I'm having a serious problem with Fringe this season. Not only does Olivia not seem herself, it's also really weird to see her in the blue t-shirt. Maybe that's just me. My real problem is that Peter and Olivia never got married. WTF? Despite everything they've been through and despite their daughter, I don't think Peter is in this relationship as much as Olivia is. I'm still a little peeved that he couldn't tell he was with Fauxlivia in season three. That very obviously wasn't Olivia, and it pissed me off that he couldn't see it. And then in season four he told her that when he looked in her eyes he could see that she wasn't "his Olivia". How many times does he have to mistake her identity before Olivia doesn't forgive him? Besides all of that, he has never said "I love you." Not when she came to get him in the alternate universe, not when she escaped from the alternate universe, not after she said it, not after he got out of the machine after she was killed in the would-be future, not when she was killed in the season four finale, not after she told him she was pregnant. What is wrong with him? I like Olivia too much to take his bullshit anymore. The problem is that I can't write him off because of the enormous romantic gesture. He literally changed the future and erased himself from existence for her, so she would live.

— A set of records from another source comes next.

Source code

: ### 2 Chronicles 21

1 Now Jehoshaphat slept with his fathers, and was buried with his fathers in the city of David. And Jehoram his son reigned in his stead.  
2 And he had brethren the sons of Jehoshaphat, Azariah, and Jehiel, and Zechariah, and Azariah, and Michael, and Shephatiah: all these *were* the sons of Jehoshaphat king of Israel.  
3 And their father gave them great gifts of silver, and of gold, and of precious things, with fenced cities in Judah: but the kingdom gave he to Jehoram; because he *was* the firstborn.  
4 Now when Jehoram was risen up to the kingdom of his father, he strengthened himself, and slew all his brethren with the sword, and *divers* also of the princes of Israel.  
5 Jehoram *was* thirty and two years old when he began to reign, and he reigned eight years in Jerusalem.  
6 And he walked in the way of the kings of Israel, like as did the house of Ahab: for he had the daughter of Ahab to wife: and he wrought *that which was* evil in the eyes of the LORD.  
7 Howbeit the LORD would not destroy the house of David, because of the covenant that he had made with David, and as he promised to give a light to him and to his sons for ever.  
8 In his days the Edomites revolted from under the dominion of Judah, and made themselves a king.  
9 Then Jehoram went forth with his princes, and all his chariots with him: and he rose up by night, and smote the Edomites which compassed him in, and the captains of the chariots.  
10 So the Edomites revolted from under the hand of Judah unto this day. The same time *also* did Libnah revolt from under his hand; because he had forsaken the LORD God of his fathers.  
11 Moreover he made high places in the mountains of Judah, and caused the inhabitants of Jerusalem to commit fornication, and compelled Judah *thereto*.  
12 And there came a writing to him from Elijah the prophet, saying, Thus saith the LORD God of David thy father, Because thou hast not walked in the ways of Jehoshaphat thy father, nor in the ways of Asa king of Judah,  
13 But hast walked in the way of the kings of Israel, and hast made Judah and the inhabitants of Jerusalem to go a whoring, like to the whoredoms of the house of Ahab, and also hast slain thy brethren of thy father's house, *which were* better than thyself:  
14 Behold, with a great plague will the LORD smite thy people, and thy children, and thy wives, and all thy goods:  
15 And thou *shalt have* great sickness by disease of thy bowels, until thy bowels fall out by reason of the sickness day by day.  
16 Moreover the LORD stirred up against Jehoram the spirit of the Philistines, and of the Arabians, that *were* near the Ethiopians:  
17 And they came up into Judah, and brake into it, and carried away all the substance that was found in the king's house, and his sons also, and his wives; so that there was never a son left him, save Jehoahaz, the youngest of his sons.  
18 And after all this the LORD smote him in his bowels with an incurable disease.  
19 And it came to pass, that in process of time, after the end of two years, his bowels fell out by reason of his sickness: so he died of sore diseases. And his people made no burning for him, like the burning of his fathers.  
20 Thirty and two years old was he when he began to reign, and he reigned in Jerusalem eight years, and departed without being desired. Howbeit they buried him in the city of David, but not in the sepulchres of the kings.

I wonder if The Good Wife is a popular show. It has to be popular enough if it keeps coming back. Where is the love though? Why isn't Alan Cumming winning all those Emmys? He is so good in that show. His eyebrows alone could tell the story. Speaking of TGW, Kalinda's hubby needs to go. Sure, that ice cream scene was wonderfully dirty, but her storyline is just out there. She needs to come back down to earth.

Why do these tears come at night?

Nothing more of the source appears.